_Given records_
- - - -

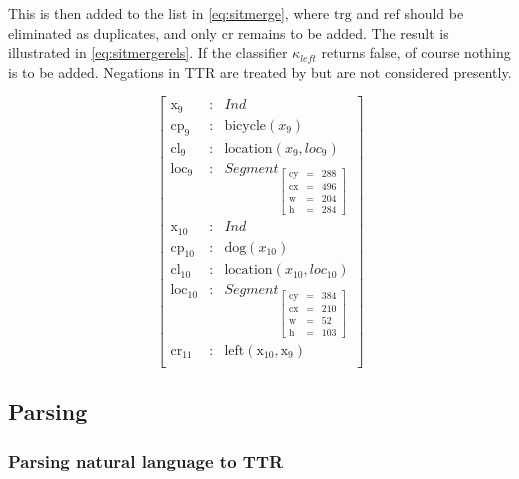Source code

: \documentclass[11pt, a4paper]{article}
\begin{document}
This is then added to the list in \autoref{eq:sitmerge}, where $\text{trg}$ and $\text{ref}$ should be eliminated as duplicates, and only $\text{cr}$ remains to be added.
The result is illustrated in \ref{eq:sitmergerels}.
If the classifier $\kappa_{left}$ returns false, of course nothing is to be added.
Negations in TTR are treated by \cite{CooperNegationdialogue2018} but are not considered presently.

\begin{equation}\label{eq:sitmergerels}
\left[\begin{array}{rcl}
\text{x}_\text{9} &:& Ind\\
\text{cp}_\text{9} &:& \text{bicycle}(x_{9})\\
\text{cl}_\text{9} &:& \text{location}(x_{9}, loc_{9})\\
\text{loc}_\text{9} &:& Segment_{\left[\begin{array}{rcl}
	\text{cy} &=& 288\\
	\text{cx} &=& 496\\
	\text{w} &=& 204\\
	\text{h} &=& 284
	\end{array}\right]}\\
\text{x}_\text{10} &:& Ind\\
\text{cp}_\text{10} &:& \text{dog}(x_{10})\\
\text{cl}_\text{10} &:& \text{location}(x_{10}, loc_{10})\\
\text{loc}_\text{10} &:& Segment_{\left[\begin{array}{rcl}
	\text{cy} &=& 384\\
	\text{cx} &=& 210\\
	\text{w} &=& 52\\
	\text{h} &=& 103
	\end{array}\right]}\\
\text{cr}_\text{11} &:& \text{left}(\text{x}_{10}, \text{x}_9)\\
\end{array}\right]\end{equation}


\subsection{Parsing}

\subsubsection{Parsing natural language to TTR}
\end{document}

- - - -

_Task requirements_
What is the number of lines above that contain the string "added"? Answer with that number only.

_Answer to this problem_
2